(Data for review)

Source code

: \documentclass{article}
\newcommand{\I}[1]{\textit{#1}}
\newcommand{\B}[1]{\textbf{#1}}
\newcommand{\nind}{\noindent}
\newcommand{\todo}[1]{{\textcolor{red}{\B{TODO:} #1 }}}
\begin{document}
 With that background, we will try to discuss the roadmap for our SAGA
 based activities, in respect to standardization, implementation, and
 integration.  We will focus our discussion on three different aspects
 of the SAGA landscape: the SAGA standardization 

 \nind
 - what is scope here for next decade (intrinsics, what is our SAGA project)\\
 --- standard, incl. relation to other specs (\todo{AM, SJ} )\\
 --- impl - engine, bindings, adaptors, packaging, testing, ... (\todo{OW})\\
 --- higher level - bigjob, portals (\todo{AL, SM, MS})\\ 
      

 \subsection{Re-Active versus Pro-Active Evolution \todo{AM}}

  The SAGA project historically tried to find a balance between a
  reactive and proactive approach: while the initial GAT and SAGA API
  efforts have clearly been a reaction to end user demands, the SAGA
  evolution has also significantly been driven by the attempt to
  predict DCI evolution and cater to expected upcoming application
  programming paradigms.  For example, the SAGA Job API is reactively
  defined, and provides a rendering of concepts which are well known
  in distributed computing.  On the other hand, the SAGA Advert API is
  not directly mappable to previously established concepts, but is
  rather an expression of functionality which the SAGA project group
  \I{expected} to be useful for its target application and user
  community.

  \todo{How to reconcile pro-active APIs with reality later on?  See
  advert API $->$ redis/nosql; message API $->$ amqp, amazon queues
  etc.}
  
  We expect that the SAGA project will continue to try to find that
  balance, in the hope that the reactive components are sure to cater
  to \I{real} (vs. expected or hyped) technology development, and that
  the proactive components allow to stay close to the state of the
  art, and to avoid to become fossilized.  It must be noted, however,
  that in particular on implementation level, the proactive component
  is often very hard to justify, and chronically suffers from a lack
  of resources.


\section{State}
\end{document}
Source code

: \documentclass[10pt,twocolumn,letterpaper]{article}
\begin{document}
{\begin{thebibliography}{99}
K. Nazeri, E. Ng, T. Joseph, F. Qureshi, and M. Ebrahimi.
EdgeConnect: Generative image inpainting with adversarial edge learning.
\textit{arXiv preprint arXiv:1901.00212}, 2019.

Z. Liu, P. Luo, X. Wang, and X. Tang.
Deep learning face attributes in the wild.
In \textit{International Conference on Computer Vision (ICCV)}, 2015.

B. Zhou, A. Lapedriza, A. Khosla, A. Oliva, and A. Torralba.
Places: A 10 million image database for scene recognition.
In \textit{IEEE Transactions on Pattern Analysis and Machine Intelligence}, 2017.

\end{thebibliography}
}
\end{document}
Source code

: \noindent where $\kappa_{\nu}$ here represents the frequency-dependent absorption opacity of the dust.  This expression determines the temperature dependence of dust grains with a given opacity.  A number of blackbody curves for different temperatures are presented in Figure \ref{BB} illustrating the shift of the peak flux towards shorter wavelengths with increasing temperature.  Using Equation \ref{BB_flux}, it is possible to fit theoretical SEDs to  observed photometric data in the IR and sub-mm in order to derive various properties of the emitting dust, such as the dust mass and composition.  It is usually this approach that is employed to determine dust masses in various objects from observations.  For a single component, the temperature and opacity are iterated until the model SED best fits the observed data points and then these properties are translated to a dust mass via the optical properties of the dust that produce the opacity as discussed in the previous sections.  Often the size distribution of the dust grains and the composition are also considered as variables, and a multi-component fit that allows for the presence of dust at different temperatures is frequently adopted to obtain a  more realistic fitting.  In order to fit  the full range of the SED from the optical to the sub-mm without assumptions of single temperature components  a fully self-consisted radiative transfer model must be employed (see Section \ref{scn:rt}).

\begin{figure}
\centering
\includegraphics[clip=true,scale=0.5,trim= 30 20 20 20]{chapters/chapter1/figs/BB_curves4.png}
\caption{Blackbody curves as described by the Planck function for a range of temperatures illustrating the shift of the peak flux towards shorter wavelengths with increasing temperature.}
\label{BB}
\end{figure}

(End Data for review)

* _What to produce_
Retype all of the data exactly. Leave nothing out.

* _Result_
Source code

: \documentclass{article}
\newcommand{\I}[1]{\textit{#1}}
\newcommand{\B}[1]{\textbf{#1}}
\newcommand{\nind}{\noindent}
\newcommand{\todo}[1]{{\textcolor{red}{\B{TODO:} #1 }}}
\begin{document}
 With that background, we will try to discuss the roadmap for our SAGA
 based activities, in respect to standardization, implementation, and
 integration.  We will focus our discussion on three different aspects
 of the SAGA landscape: the SAGA standardization 

 \nind
 - what is scope here for next decade (intrinsics, what is our SAGA project)\\
 --- standard, incl. relation to other specs (\todo{AM, SJ} )\\
 --- impl - engine, bindings, adaptors, packaging, testing, ... (\todo{OW})\\
 --- higher level - bigjob, portals (\todo{AL, SM, MS})\\ 
      

 \subsection{Re-Active versus Pro-Active Evolution \todo{AM}}

  The SAGA project historically tried to find a balance between a
  reactive and proactive approach: while the initial GAT and SAGA API
  efforts have clearly been a reaction to end user demands, the SAGA
  evolution has also significantly been driven by the attempt to
  predict DCI evolution and cater to expected upcoming application
  programming paradigms.  For example, the SAGA Job API is reactively
  defined, and provides a rendering of concepts which are well known
  in distributed computing.  On the other hand, the SAGA Advert API is
  not directly mappable to previously established concepts, but is
  rather an expression of functionality which the SAGA project group
  \I{expected} to be useful for its target application and user
  community.

  \todo{How to reconcile pro-active APIs with reality later on?  See
  advert API $->$ redis/nosql; message API $->$ amqp, amazon queues
  etc.}
  
  We expect that the SAGA project will continue to try to find that
  balance, in the hope that the reactive components are sure to cater
  to \I{real} (vs. expected or hyped) technology development, and that
  the proactive components allow to stay close to the state of the
  art, and to avoid to become fossilized.  It must be noted, however,
  that in particular on implementation level, the proactive component
  is often very hard to justify, and chronically suffers from a lack
  of resources.


\section{State}
\end{document}
Source code

: \documentclass[10pt,twocolumn,letterpaper]{article}
\begin{document}
{\begin{thebibliography}{99}
K. Nazeri, E. Ng, T. Joseph, F. Qureshi, and M. Ebrahimi.
EdgeConnect: Generative image inpainting with adversarial edge learning.
\textit{arXiv preprint arXiv:1901.00212}, 2019.

Z. Liu, P. Luo, X. Wang, and X. Tang.
Deep learning face attributes in the wild.
In \textit{International Conference on Computer Vision (ICCV)}, 2015.

B. Zhou, A. Lapedriza, A. Khosla, A. Oliva, and A. Torralba.
Places: A 10 million image database for scene recognition.
In \textit{IEEE Transactions on Pattern Analysis and Machine Intelligence}, 2017.

\end{thebibliography}
}
\end{document}
Source code

: \noindent where $\kappa_{\nu}$ here represents the frequency-dependent absorption opacity of the dust.  This expression determines the temperature dependence of dust grains with a given opacity.  A number of blackbody curves for different temperatures are presented in Figure \ref{BB} illustrating the shift of the peak flux towards shorter wavelengths with increasing temperature.  Using Equation \ref{BB_flux}, it is possible to fit theoretical SEDs to  observed photometric data in the IR and sub-mm in order to derive various properties of the emitting dust, such as the dust mass and composition.  It is usually this approach that is employed to determine dust masses in various objects from observations.  For a single component, the temperature and opacity are iterated until the model SED best fits the observed data points and then these properties are translated to a dust mass via the optical properties of the dust that produce the opacity as discussed in the previous sections.  Often the size distribution of the dust grains and the composition are also considered as variables, and a multi-component fit that allows for the presence of dust at different temperatures is frequently adopted to obtain a  more realistic fitting.  In order to fit  the full range of the SED from the optical to the sub-mm without assumptions of single temperature components  a fully self-consisted radiative transfer model must be employed (see Section \ref{scn:rt}).

\begin{figure}
\centering
\includegraphics[clip=true,scale=0.5,trim= 30 20 20 20]{chapters/chapter1/figs/BB_curves4.png}
\caption{Blackbody curves as described by the Planck function for a range of temperatures illustrating the shift of the peak flux towards shorter wavelengths with increasing temperature.}
\label{BB}
\end{figure}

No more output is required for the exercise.